## Exercise details
Exactly as they appear below, repeat the lines from the one with "from their maltreated" through the one with "[ROTH, Most, p.", and no others.

## Saved entries
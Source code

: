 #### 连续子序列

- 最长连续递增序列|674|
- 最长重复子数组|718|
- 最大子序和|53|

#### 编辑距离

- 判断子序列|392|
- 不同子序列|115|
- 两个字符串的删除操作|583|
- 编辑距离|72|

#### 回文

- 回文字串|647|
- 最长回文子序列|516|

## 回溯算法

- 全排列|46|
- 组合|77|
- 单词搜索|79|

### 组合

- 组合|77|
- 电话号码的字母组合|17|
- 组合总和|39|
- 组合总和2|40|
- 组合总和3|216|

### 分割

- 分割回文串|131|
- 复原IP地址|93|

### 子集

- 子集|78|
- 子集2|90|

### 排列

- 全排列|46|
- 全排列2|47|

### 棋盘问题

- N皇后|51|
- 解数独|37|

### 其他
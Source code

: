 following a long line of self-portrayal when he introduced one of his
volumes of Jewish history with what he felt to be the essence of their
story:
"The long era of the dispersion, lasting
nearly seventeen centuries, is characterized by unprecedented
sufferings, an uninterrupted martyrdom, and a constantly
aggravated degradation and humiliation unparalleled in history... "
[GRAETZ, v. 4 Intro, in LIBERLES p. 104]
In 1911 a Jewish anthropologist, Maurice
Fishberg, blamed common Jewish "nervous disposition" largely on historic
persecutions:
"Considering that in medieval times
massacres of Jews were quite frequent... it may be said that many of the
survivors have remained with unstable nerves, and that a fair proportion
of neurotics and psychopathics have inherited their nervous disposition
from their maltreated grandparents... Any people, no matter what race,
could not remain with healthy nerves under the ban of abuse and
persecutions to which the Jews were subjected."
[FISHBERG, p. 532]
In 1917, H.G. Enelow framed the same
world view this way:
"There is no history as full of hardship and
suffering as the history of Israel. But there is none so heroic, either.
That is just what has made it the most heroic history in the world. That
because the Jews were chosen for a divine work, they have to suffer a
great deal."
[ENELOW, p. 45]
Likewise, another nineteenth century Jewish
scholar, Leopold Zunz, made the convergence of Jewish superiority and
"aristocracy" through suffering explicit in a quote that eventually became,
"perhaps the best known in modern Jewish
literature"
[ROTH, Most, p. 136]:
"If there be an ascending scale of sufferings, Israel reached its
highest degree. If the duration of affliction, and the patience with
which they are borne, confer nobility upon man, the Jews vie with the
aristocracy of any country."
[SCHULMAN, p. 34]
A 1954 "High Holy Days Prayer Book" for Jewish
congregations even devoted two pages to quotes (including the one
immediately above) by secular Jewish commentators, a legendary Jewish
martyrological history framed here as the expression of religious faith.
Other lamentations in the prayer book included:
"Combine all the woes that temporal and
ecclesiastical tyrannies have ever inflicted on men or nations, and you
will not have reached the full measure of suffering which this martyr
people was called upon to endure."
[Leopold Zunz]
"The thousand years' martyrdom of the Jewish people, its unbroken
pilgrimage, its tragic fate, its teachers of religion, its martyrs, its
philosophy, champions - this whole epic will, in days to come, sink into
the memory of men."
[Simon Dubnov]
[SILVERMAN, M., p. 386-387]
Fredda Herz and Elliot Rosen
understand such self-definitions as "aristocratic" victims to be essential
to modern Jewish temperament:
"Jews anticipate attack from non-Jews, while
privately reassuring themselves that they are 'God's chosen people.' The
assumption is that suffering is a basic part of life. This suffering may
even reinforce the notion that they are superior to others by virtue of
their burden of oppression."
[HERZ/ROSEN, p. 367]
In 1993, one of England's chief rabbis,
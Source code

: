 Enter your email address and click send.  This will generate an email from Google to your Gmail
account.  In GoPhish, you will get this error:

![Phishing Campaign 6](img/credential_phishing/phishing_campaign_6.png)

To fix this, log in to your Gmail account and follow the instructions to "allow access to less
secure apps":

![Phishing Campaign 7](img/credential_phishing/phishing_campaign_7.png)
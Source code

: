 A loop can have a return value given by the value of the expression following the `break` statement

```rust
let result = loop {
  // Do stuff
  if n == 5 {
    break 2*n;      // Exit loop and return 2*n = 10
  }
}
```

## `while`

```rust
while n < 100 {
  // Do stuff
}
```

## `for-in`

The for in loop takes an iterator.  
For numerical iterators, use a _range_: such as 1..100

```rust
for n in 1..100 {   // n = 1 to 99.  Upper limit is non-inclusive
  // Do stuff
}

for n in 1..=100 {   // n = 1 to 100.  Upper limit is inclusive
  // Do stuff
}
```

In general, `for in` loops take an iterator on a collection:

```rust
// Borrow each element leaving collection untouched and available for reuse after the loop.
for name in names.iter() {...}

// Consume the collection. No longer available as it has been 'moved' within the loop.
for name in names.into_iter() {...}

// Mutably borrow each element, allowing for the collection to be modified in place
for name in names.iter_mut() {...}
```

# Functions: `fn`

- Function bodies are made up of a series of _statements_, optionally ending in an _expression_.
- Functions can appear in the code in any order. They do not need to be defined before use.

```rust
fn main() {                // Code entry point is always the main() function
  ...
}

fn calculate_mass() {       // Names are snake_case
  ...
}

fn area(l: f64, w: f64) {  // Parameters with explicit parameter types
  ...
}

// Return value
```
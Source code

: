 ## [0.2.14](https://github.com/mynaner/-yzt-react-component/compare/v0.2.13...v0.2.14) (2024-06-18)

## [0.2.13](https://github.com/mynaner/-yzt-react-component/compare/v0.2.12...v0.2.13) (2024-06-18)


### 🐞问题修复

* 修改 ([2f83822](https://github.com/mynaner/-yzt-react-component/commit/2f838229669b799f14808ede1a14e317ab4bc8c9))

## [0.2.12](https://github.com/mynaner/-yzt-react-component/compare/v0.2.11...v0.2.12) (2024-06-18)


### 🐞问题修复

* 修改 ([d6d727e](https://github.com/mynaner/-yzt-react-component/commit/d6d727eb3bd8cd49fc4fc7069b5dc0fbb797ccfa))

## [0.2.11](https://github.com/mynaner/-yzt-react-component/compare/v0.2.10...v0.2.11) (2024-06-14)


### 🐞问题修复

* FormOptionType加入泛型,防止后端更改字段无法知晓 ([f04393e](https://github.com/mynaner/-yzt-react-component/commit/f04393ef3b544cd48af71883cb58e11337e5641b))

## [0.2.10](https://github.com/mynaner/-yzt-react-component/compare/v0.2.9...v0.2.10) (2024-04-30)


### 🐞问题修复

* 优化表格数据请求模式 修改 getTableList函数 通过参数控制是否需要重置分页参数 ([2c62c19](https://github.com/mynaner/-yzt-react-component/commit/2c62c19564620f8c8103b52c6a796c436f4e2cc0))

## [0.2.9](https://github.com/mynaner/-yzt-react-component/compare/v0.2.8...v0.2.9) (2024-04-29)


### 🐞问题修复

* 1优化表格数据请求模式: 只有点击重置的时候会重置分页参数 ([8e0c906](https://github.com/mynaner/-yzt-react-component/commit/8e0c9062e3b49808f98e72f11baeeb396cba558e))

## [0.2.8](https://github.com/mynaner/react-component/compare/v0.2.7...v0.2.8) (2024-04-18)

## Response to this exercise
from their maltreated grandparents... Any people, no matter what race,
could not remain with healthy nerves under the ban of abuse and
persecutions to which the Jews were subjected."
[FISHBERG, p. 532]
In 1917, H.G. Enelow framed the same
world view this way:
"There is no history as full of hardship and
suffering as the history of Israel. But there is none so heroic, either.
That is just what has made it the most heroic history in the world. That
because the Jews were chosen for a divine work, they have to suffer a
great deal."
[ENELOW, p. 45]
Likewise, another nineteenth century Jewish
scholar, Leopold Zunz, made the convergence of Jewish superiority and
"aristocracy" through suffering explicit in a quote that eventually became,
"perhaps the best known in modern Jewish
literature"
[ROTH, Most, p. 136]:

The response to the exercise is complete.